## MATERIALS PROVIDED
*** Begin section ***

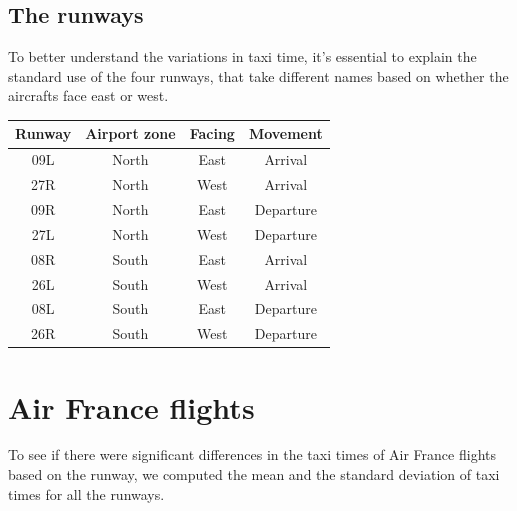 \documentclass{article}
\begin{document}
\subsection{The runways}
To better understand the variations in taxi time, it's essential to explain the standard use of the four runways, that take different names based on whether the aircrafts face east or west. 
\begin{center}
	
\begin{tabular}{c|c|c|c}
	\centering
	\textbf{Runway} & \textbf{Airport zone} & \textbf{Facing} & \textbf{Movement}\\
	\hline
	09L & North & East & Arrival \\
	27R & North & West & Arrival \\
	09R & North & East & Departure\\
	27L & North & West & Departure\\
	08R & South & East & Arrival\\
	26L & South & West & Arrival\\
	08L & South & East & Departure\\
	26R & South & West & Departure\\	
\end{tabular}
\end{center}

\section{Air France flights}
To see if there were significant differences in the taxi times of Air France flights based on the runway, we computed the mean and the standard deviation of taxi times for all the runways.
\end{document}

*** End section ***
*** Begin section ***

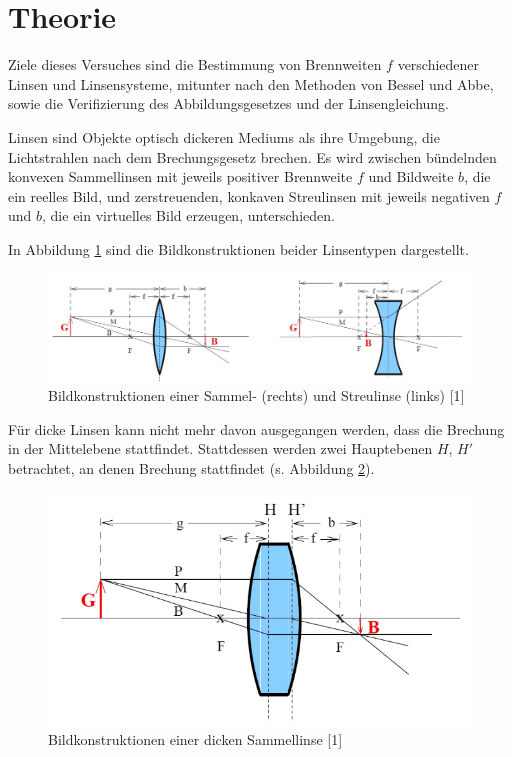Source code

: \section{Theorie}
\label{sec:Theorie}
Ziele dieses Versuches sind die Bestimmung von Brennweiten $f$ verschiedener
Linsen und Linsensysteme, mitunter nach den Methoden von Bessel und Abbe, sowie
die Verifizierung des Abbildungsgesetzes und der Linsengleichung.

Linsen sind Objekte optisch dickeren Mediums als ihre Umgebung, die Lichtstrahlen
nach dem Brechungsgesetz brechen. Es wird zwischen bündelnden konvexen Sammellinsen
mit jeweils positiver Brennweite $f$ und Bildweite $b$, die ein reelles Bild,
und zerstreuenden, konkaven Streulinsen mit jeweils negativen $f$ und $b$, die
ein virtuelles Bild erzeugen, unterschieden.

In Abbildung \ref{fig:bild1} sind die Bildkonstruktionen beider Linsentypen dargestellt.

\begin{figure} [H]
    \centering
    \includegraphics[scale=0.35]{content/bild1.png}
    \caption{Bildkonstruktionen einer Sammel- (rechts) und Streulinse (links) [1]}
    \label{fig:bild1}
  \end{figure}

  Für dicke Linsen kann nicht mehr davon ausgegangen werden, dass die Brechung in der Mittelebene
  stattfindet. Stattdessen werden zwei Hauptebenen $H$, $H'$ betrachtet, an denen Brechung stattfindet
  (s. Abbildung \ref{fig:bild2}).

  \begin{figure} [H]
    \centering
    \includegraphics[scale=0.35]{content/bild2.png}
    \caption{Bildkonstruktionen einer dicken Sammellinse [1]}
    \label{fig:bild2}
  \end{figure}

*** End section ***

## EXERCISE
Give back precisely the lines above that start at the line containing "die Verifizierung des" and end at the line containing "nach dem Brechungsgesetz", inclusive. No other lines belong in the output.

## TASK ANSWER
die Verifizierung des Abbildungsgesetzes und der Linsengleichung.

Linsen sind Objekte optisch dickeren Mediums als ihre Umgebung, die Lichtstrahlen
nach dem Brechungsgesetz brechen. Es wird zwischen bündelnden konvexen Sammellinsen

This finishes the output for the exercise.